> _Work to be completed_: The answer must consist of every line in the data below that holds the word "Roberta".

::: Material provided :::

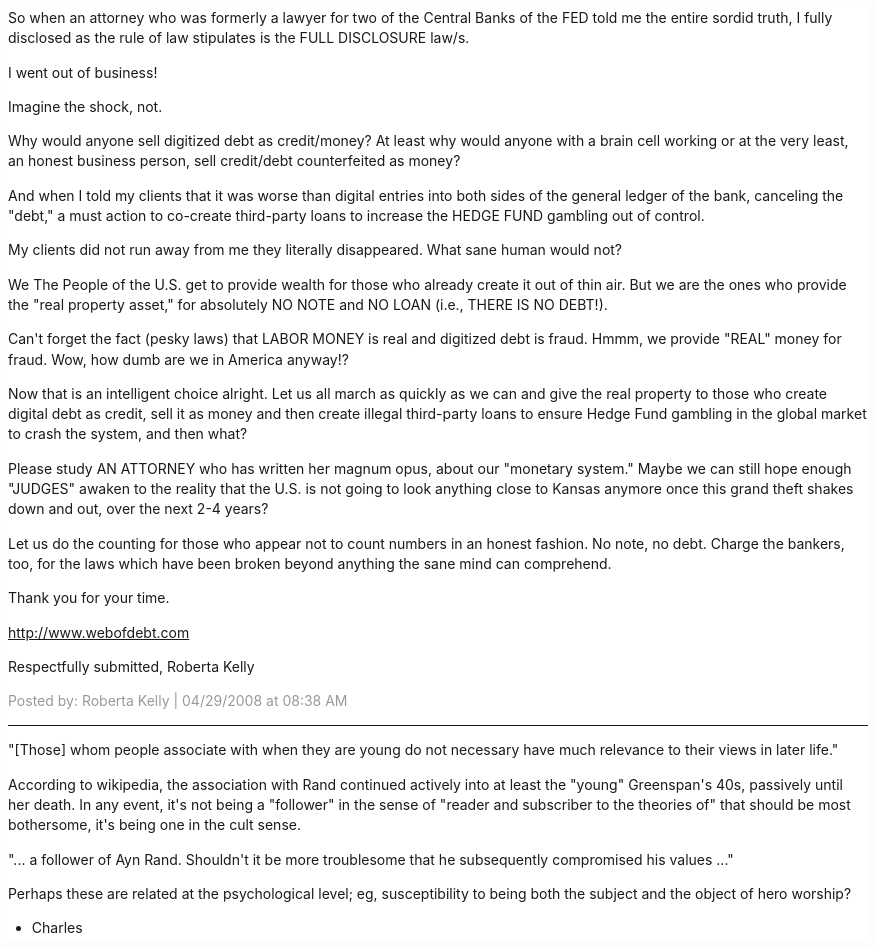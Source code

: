 So when an attorney who was formerly a lawyer for two of the Central Banks of the FED told me the entire sordid truth, I fully disclosed as the rule of law stipulates is the FULL DISCLOSURE law/s.

I went out of business!

Imagine the shock, not.

Why would anyone sell digitized debt as credit/money?  At least why would anyone with a brain cell working or at the very least, an honest business person, sell credit/debt counterfeited as money?

And when I told my clients that it was worse than digital entries into both sides of the general ledger of the bank, canceling the "debt," a must action to co-create third-party loans to increase the HEDGE FUND gambling out of control.

My clients did not run away from me they literally disappeared.  What sane human would not?

We The People of the U.S. get to provide wealth for those who already create it out of thin air.  But we are the ones who provide the "real property asset," for absolutely NO NOTE and NO LOAN (i.e., THERE IS NO DEBT!).

Can't forget the fact (pesky laws) that LABOR MONEY is real and digitized debt is fraud.  Hmmm, we provide "REAL" money for fraud.  Wow, how dumb are we in America anyway!?

Now that is an intelligent choice alright.  Let us all march as quickly as we can and give the real property to those who create digital debt as credit, sell it as money and then create illegal third-party loans to ensure Hedge Fund gambling in the global market to crash the system, and then what?

Please study AN ATTORNEY who has written her magnum opus, about our "monetary system."  Maybe we can still hope enough "JUDGES" awaken to the reality that the U.S. is not going to look anything close to Kansas anymore once this grand theft shakes down and out, over the next 2-4 years?

Let us do the counting for those who appear not to count numbers in an honest fashion.  No note, no debt.  Charge the bankers, too, for the laws which have been broken beyond anything the sane mind can comprehend.

Thank you for your time.

http://www.webofdebt.com

Respectfully submitted, Roberta Kelly

<span style="color:#999">Posted by: Roberta Kelly | 04/29/2008 at 08:38 AM</span>

---

"[Those] whom people associate with when they are young do not necessary have much relevance to their views in later life."

According to wikipedia, the association with Rand continued actively into at least the "young" Greenspan's 40s, passively until her death. In any event, it's not being a "follower" in the sense of "reader and subscriber to the theories of" that should be most bothersome, it's being one in the cult sense.

"... a follower of Ayn Rand. Shouldn't it be more troublesome that he subsequently compromised his values ..."

Perhaps these are related at the psychological level; eg, susceptibility to being both the subject and the object of hero worship?

- Charles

:::

> _Reply to the exercise_:
Respectfully submitted, Roberta Kelly
<span style="color:#999">Posted by: Roberta Kelly | 04/29/2008 at 08:38 AM</span>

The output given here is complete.